Blame it on soaring fuel prices, broader commodity prices or an unending flow of harsh weather. For whatever reasons, this spring has seen the freight recovery stall.
Major U.S. freight railroads had their best week so far this year at the end of March. That’s actual freight volume measured each week in carloads and intermodal units, instead of year-over-year comparisons. Although intermodal appears to be picking up again — the container side of that business reached the high point of the year in mid-May — it lost about seven weeks of gains. Even worse, carload shipments of bulk commodities and heavy goods from metals to finished vehicles are running well behind early spring levels.
Likewise, the trucking industry has seen a traffic slump as well. April’s truck tonnage index from the American Trucking Associations fell 0.7 percent.
A continuing bright spot is exports. The Commerce Department said inflation-adjusted exports of goods and services grew at a 9.2 percent annual pace in the first quarter, while the far larger import category increased 7.5 percent. And ocean container rates have stiffened in recent months after starting the year on a decline, as import traffic has strengthened. That suggests some renewed freight demand is in the pipeline.
Still, the domestic traffic trends are worrisome, and probably point to something more than what seems like an unending series of turbulent and sometimes deadly weather events. For instance, the Institute for Supply Management’s gauges of both factory and non-manufacturing activity slowed in April to their lowest levels in months, still showing growth but not as much as earlier in this year.

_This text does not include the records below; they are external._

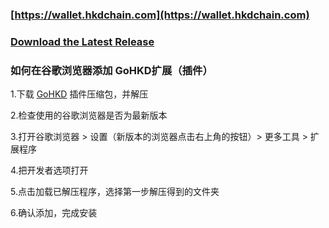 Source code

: ### [https://wallet.hkdchain.com](https://wallet.hkdchain.com)

### [Download the Latest Release](https://github.com/hkd-org/MyHKDWallet/releases/tag/master)

### 如何在谷歌浏览器添加 GoHKD扩展（插件）

1.下载 [GoHKD](https://github.com/hkd-org/MyHKDWallet/releases/tag/master) 插件压缩包，并解压

2.检查使用的谷歌浏览器是否为最新版本

3.打开谷歌浏览器 > 设置（新版本的浏览器点击右上角的按钮）> 更多工具 > 扩展程序

4.把开发者选项打开

5.点击加载已解压程序，选择第一步解压得到的文件夹

6.确认添加，完成安装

And in the first quarter, the U.S. economy only grew by 1.8 percent. In another example, the Richmond Federal Reserve Bank said its May 11 snapshot of business in the Carolinas shows activity there “declined materially” from early April.
Economists recently cut their full-year estimates for how much the U.S. will grow in 2011, pointing to the commerce-sapping fuel price surge as the main reason. It cuts into business and household spending by raising costs of a staple item and pushing consumers to forego other purchases. This writer just finished a car trip to and from Ohio, paying $1 a gallon more than a trip earlier this year into North Carolina. Some long-haul truck drivers would now have to pay $800 to completely fill up both tanks on a rig.
Now, this is not to say a new recession is forming. Some key industrial rail cargoes are finally starting to strengthen again, and when Canadian traffic is included intermodal volume last week was at a high for the year. Ocean shipping rates have strengthened recently, as the busiest time approaches for boxed imports. And things are better overall than a year ago, when a freight slowdown became part of a “double-dip” recession risk.
But there are risks nonetheless. The U.S. economy has been slower in April and May than even the slow-growth first quarter, and jobless insurance claims are starting to edge higher again. For two months or more the economy has been in a rut, much of it tied to soaring fuel costs, and the highest demand time for motor fuel starts now.